Ras la cape

zoetantot

à partir de visuel

Chemise à carreaux et chapeau vissé sur la tête, Bernardo est adossé au coin de la rue. Le vent souffle à travers la ville en ramenant avec lui la poussière et le sable du désert. Au loin un chien aboie et le son des charrettes qui quittent la ville, décroit. Bernardo tient le mur peint en rouge, bleu et blanc. A ses pieds un chien tacheté mordille un os trouvé dans la cuisine du boui-boui d’à côté. L’atmosphère est pesante, Bernardo s’ennuie. Aujourd’hui Zorro est en grève et lui tient le mur couvert de couleurs et de publicité. L’impérialisme capitaliste s’affiche partout, même sur le mur de l’hacienda de Zorro.

Soudain le canidé tacheté se carapate. Puis Pedro passe dans la rue. Il est habillé de son poncho gris et d’une casquette bleue, couleur impérialiste évidement. « T’as pas vu G-H-I-S-L-A-I-N-E ? » signe t’il à Bernardo. « C’est qui, ça Ghislaine ? » répond du tac au tac Bernardo. 

-Mon chien, il est peint de taches, rajoute Pedro.

Bernardo pense au chien qui est partit d’un seul coup et à la façon qu’il avait eu d’humer l’air juste avant l’arrivée de Pedro. Bernardo en est sûr. Ghislaine a fui Pedro. Peut-être que Ghislaine a ses raisons de fuir. Bernardo ne dirait rien à Pedro, pas même sous la torture d’un verre de soda bien frais au nom trop bien connu, qui soigne les nausées et nettoie le pendentif en argent de Mme Zorro. Non, Bernardo ne se soumettra pas à l’hégémonie de l’oncle Sam ou Tom ou John ou Pedro, quelque soit son nom.

-Non, je n’ai pas vu Ghislaine le chien, répond il fier de résister

-Tourterelle, répond Pedro qui repart dans la rue en regardant Bernardo suspicieusement. Mais Bernardo ne faillira pas. Il résistera. Bernardo se voit déjà en haut du drapeau. El Che Bernardo. De toute façon c’est tout ce qu’il mérite ce Pedro, il ne sait même pas signer correctement.

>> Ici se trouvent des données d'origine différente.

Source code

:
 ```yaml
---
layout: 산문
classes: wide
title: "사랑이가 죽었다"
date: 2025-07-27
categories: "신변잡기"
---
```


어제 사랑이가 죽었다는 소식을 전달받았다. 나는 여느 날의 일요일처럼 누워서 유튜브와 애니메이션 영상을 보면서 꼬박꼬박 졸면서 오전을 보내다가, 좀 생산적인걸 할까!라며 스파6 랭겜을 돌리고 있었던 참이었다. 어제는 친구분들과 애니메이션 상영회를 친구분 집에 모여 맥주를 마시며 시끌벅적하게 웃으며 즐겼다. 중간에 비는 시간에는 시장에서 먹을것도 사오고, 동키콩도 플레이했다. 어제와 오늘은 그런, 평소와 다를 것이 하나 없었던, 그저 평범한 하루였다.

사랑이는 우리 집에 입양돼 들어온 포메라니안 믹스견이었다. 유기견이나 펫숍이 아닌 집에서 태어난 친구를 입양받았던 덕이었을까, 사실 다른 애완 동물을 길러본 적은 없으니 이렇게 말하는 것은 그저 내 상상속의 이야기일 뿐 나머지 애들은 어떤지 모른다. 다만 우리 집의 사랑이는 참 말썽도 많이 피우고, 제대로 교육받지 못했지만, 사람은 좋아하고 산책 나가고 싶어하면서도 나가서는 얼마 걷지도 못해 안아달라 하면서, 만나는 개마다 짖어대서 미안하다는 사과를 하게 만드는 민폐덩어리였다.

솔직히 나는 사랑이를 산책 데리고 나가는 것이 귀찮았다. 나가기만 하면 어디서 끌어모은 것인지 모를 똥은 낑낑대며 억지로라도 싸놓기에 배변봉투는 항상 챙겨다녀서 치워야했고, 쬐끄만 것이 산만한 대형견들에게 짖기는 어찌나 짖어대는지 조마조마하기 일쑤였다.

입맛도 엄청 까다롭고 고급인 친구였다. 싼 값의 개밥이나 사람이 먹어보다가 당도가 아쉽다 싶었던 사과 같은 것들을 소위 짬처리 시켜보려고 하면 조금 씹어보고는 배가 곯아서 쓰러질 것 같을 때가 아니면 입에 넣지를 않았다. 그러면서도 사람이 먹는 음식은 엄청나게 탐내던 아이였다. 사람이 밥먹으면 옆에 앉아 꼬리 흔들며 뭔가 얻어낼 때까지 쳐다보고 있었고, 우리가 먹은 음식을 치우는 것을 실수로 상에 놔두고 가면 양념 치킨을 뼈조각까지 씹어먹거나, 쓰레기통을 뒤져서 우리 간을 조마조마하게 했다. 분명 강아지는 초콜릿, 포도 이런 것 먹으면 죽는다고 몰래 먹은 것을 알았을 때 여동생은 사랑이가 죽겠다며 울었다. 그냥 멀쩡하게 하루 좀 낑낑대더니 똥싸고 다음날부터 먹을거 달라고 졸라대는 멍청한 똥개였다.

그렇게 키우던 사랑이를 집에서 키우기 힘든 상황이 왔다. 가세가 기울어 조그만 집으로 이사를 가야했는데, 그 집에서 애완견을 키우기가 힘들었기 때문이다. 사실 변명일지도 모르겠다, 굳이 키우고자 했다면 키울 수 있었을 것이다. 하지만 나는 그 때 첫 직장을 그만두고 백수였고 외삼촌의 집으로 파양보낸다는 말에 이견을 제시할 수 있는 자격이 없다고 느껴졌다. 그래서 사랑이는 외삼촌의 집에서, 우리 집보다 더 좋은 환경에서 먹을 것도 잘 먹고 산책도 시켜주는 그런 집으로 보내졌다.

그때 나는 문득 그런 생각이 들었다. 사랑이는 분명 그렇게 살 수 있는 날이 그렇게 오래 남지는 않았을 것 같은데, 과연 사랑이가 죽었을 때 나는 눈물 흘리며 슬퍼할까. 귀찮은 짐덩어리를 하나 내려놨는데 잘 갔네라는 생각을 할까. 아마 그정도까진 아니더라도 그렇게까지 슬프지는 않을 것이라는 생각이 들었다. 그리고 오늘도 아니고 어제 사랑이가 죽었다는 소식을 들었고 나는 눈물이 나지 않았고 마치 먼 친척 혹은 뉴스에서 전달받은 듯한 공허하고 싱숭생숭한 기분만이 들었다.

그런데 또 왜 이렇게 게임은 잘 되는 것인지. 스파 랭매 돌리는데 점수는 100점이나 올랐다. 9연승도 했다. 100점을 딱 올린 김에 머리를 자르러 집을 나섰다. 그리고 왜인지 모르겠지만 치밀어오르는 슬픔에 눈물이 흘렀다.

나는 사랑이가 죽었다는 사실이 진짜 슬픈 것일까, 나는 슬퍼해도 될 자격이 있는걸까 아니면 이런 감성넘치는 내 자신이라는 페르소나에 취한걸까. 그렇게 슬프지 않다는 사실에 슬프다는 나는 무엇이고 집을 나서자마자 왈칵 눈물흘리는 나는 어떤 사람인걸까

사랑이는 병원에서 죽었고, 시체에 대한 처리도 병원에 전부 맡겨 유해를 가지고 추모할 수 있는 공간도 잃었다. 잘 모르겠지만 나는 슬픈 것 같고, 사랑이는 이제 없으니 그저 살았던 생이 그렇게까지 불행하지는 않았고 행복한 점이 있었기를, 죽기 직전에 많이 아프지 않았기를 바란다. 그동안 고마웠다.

Tout à coup Zorro-Diego apparaît dans la rue en face de lui. Incognito avec son poncho rouge et noir, il fulmine. Non mais quelle injure, me payer 3 pesos de l’heure alors que je saute sur un cheval, galope, monte sur les toits, me bat à l’épée, cours après les méchants à longueur de journée et en plus n’avoir pour assistant qu’un caractériel et sourd-muet. Zorro-Diego marche vers la maison des justiciers et des super-héros pour préparer la manif avec Batman et Superman. Il a déjà des idées de slogan  pour les banderoles et les pancartes « Ras la cape ! » ou bien «Les collants neufs c’est bien, les pesos et les dollars c’est mieux ». En plus Tornado est en panne aujourd’hui. La mouche tsé-tsé l’a piqué. Et quelqu’un lui a volé son velib.

Bernardo regarde Zorro-Diego s’en allait vers la maison des justiciers en collant. Crétin pense t- il en haussant des épaules, va chercher ton collant neuf, va. J’en ai marre de rafistoler l’ancien.

Tout à coup, il voit quelqu’un passer à vélib. Ce n’est pas Batman ?? Elle est où sa batmobile ? Il ne fait pas le malin maintenant sur son vélib. D’ailleurs, ce velib il ne serait pas à Zorro par hasard ? Je reconnais la rustine en forme de chapeau noir qu’il a fallut que je colle sur le pneu avant. Quelle canaille ce Batman, trop radin pour s’en louer un. Pourtant il paraît qu’il est riche à millions de pesos. Encore un super héro qui se la joue.

Tiens voilà Ghislaine qui revient. Mais au fait, quelle heure est il ? Peut être que le bureau de tabac sera ouvert maintenant. Je vais pouvoir acheter le nouveau Pif Gadget.